Open MPI logo

Open MPI User's Mailing List Archives

  |   Home   |   Support   |   FAQ   |   all Open MPI User's mailing list

Subject: Re: [OMPI users] QLogic HCA random crash after prolonged use
From: Dave Love (d.love_at_[hidden])
Date: 2013-04-25 12:11:30

Ralph Castain <rhc_at_[hidden]> writes:

> On Apr 24, 2013, at 8:58 AM, Dave Love <d.love_at_[hidden]> wrote:
>> "Elken, Tom" <tom.elken_at_[hidden]> writes:
>>>> I have seen it recommended to use psm instead of openib for QLogic cards.
>>> [Tom]
>>> Yes. PSM will perform better and be more stable when running OpenMPI
>>> than using verbs.
>> But unfortunately you won't be able to checkpoint.
> True - yet remember that OMPI no longer supports checkpoint/restart
> after the 1.6 series.

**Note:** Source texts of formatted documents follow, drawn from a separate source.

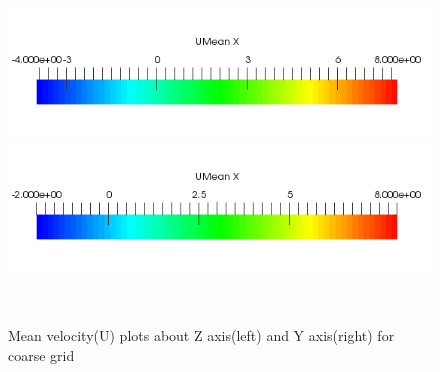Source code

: \begin{figure}[H]
\begin{minipage}[b]{0.5\linewidth}
\caption*{}
\end{minipage}\\
\begin{minipage}[b]{0.5\linewidth}
\includegraphics[scale=0.35]{figure/z_scale.png}
\end{minipage}
\begin{minipage}[b]{0.5\linewidth}
\includegraphics[scale=0.35]{figure/y_scale.png}
\end{minipage}\\

\caption{Mean velocity(U) plots about Z axis(left) and Y axis(right) for coarse grid}
\label{fig:42}
\end{figure}
\hspace{0.25cm}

Pending a new supporter coming along

As far as I can tell, lack of PSM checkpointing isn't specific to OMPI,
and I know people have resorted to verbs to get it.

Dropped CR is definitely reason not to use OMPI past 1.6. [By the way,
the release notes are confusing, saying that DMTCP is supported, but CR
is dropped.] I'd have hoped a vendor who needs to support CR would
contribute, but I suppose changes just become proprietary if they move
the base past 1.6 :-(.

For general information, what makes the CR support difficult to maintain
-- is it just a question of effort?